NEW YORK CITY-The European Commission has blocked the proposed merger between NYSE Euronext and Frankfurt-based Deutsche Borse on Wednesday morning, citing concerns that the combination would have resulted in a “quasi-monopoly” throughout the global exchange market. In light of the decision, both companies are in discussions to terminate their merger agreement.
The $9.5 billion, all-stock deal would have given Deutsche Boerse majority ownership of the combined company.
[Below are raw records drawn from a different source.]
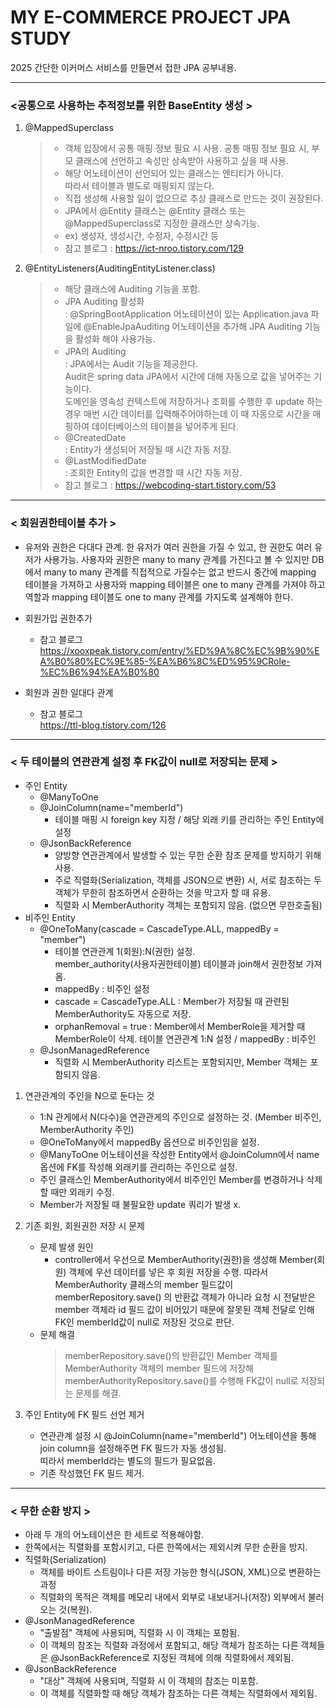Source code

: # MY E-COMMERCE PROJECT JPA STUDY
2025 간단한 이커머스 서비스를 만들면서 접한 JPA 공부내용.


---
###  <공통으로 사용하는 추적정보를 위한 BaseEntity 생성 >
1. @MappedSuperclass
    > - 객체 입장에서 공통 매핑 정보 필요 시 사용.
    공통 매핑 정보 필요 시, 부모 클래스에 선언하고 속성만 상속받아 사용하고 싶을 때 사용.
    > - 해당 어노테이션이 선언되어 있는 클래스는 엔티티가 아니다.   
    따라서 테이블과 별도로 매핑되지 않는다.
    > - 직접 생성해 사용할 일이 없으므로 추상 클래스로 만드는 것이 권장된다.
    > - JPA에서 @Entity 클래스는 @Entity 클래스 또는 @MappedSuperclass로 지정한 클래스만 상속가능.   
    > - ex) 생성자, 생성시간, 수정자, 수정시간 등
    > - 참고 블로그 : https://ict-nroo.tistory.com/129

2. @EntityListeners(AuditingEntityListener.class)   
   > - 해당 클래스에 Auditing 기능을 포함.
   > - JPA Auditing 활성화   
   >   : @SpringBootApplication 어노테이션이 있는 Application.java 파일에 @EnableJpaAuditing 어노테이션을 추가해
      JPA Auditing 기능을 활성화 해야 사용가능.
   > - JPA의 Auditing       
   >   : JPA에서는 Audit 기능을 제공한다.   
      Audit은 spring data JPA에서 시간에 대해 자동으로 값을 넣어주는 기능이다.   
      도메인을 영속성 컨텍스트에 저장하거나 조회를 수행한 후 update 하는 경우 매번 시간 데이터를 입력해주어야하는데
      이 때 자동으로 시간을 매핑하여 데이터베이스의 테이블을 넣어주게 된다.
   > - @CreatedDate    
   >   : Entity가 생성되어 저장될 때 시간 자동 저장.   
   > - @LastModifiedDate   
   >   : 조회한 Entity의 값을 변경할 때 시간 자동 저장.
   > - 참고 블로그 : https://webcoding-start.tistory.com/53


---
### < 회원권한테이블 추가 >
- 유저와 권한은 다대다 관계.
  한 유저가 여러 권한을 가질 수 있고, 한 권한도 여러 유저가 사용가능. 
  사용자와 권한은 many to many 관계를 가진다고 볼 수 있지만 DB에서 many to many 관계를 직접적으로 가질수는 없고 반드시 중간에 mapping 테이블을 가져하고 사용자와 mapping 테이블은 one to many 관계를 가져야 하고 역할과 mapping 테이블도 one to many 관계를 가지도록 설계해야 한다.

- 회원가입 권한추가
    - 참고 블로그   
      https://xooxpeak.tistory.com/entry/%ED%9A%8C%EC%9B%90%EA%B0%80%EC%9E%85-%EA%B6%8C%ED%95%9CRole-%EC%B6%94%EA%B0%80

- 회원과 권한 일대다 관계
    - 참고 블로그   
      https://ttl-blog.tistory.com/126


--- 
### < 두 테이블의 연관관계 설정 후 FK값이 null로 저장되는 문제 >
- 주인 Entity
  - @ManyToOne
  - @JoinColumn(name="memberId")
    - 테이블 매핑 시 foreign key 지정 / 해당 외래 키를 관리하는 주인 Entity에 설정
  - @JsonBackReference
    - 양방향 연관관계에서 발생할 수 있는 무한 순환 참조 문제를 방지하기 위해 사용.
    - 주로 직렬화(Serialization, 객체를 JSON으로 변환) 시, 서로 참조하는 두 객체가 무한히 참조하면서 순환하는 것을 막고자 할 때 유용.
    - 직렬화 시 MemberAuthority 객체는 포함되지 않음. (없으면 무한호출됨)
- 비주인 Entity
  - @OneToMany(cascade = CascadeType.ALL, mappedBy = "member") 
    - 테이블 연관관계 1(회원):N(권한) 설정.   
      member_authority(사용자권한테이블) 테이블과 join해서 권한정보 가져옴.
    - mappedBy : 비주인 설정
    - cascade = CascadeType.ALL : Member가 저장될 때 관련된 MemberAuthority도 자동으로 저장.
    - orphanRemoval = true :  Member에서 MemberRole을 제거할 때 MemberRole이 삭제.
       테이블 연관관계 1:N 설정 / mappedBy : 비주인
  - @JsonManagedReference
    - 직렬화 시 MemberAuthority 리스트는 포함되지만, Member 객체는 포함되지 않음.

1. 연관관계의 주인을 N으로 둔다는 것
   - 1:N 관게에서 N(다수)을 연관관게의 주인으로 설정하는 것. (Member 비주인, MemberAuthority 주인)
   - @OneToMany에서 mappedBy 옵션으로 비주인임을 설정.
   - @ManyToOne 어노테이션을 작성한 Entity에서 @JoinColumn에서 name 옵션에 FK를 작성해 외래키를 관리하는 주인으로 설정.
   - 주인 클래스인 MemberAuthority에서 비주인인 Member를 변경하거나 삭제할 때만 외래키 수정.
   - Member가 저장될 때 불필요한 update 쿼리가 발생 x.

2. 기존 회원, 회원권한 저장 시 문제 
   - 문제 발생 원인
     - controller에서 우선으로 MemberAuthority(권한)을 생성해 Member(회원) 객체에 우선 데이터를 넣은 후 회원 저장을 수행.
       따라서 MemberAuthority 클래스의 member 필드값이 memberRepository.save() 의 반환값 객체가 아니라
       요청 시 전달받은 member 객체라 id 필드 값이 비어있기 때문에 잘못된 객체 전달로 인해 FK인 memberId값이 null로 저장된 것으로 판단.
   - 문제 해결
     >  memberRepository.save()의 반환값인 Member 객체를 MemberAuthority 객체의 member 필드에 저장해 
        memberAuthorityRepository.save()를 수행해 FK값이 null로 저장되는 문제를 해결.

3. 주인 Entity에 FK 필드 선언 제거
   - 연관관계 설정 시 @JoinColumn(name="memberId") 어노테이션을 통해 join column을 설정해주면 FK 필드가 자동 생성됨.   
     띠라서 memberId라는 별도의 필드가 필요없음.   
   - 기존 작성했던 FK 필드 제거.


---
### < 무한 순환 방지 >
- 아래 두 개의 어노테이션은 한 세트로 적용해야함.
- 한쪽에서는 직렬화를 포함시키고, 다른 한쪽에서는 제외시켜 무한 순환을 방지.
- 직렬화(Serialization)
  - 객체를 바이트 스트림이나 다른 저장 가능한 형식(JSON, XML)으로 변환하는 과정
  - 직렬화의 목적은 객체를 메모리 내에서 외부로 내보내거나(저장) 외부에서 불러오는 것(복원).
- @JsonManagedReference
  - "출발점" 객체에 사용되며, 직렬화 시 이 객체는 포함됨.
  - 이 객체의 참조는 직렬화 과정에서 포함되고, 해당 객체가 참조하는 다른 객체들은 @JsonBackReference로 지정된 객체에 의해 직렬화에서 제외됨.
- @JsonBackReference
  - "대상" 객체에 사용되며, 직렬화 시 이 객체의 참조는 미포함. 
  - 이 객체를 직렬화할 때 해당 객체가 참조하는 다른 객체는 직렬화에서 제외됨.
Though the deal gained approval by the boards of directors at both companies, the EU’s investigation showed that “new competitors would be unlikely to enter the market successfully enough to pose a credible competitive threat to the merged company.” The commission’s analysis focused on the effects of the merger on the markets for European financial derivatives traded on exchanges, noting that the benefits of price competition would have been “taken away” from customers.
Describing the decision as a “disappointment” and “an unrealistically narrow definition of the market,” the executive board of Duetsche Borse says the termination of the merger will stifle “future competitiveness on global financial markets.”
Following the termination of the merger agreement, NYSE Euronext will resume a $550 million share repurchase program to return capital to shareholders, though the company “strongly disagrees” with the decision as a whole.
“Our merger would have created a high standard for transparency, stability and efficiency in the global capital markets, and we proposed significant and tangible remedies designed to address the European Commission’s concerns with the transaction,” Jan-Michiel Hessels, NYSE Euronext chairman, says in a statement. “But as we made clear throughout this process, we would not agree to any concessions that would comprise or under the industrial and economic logic of the proposed combination.”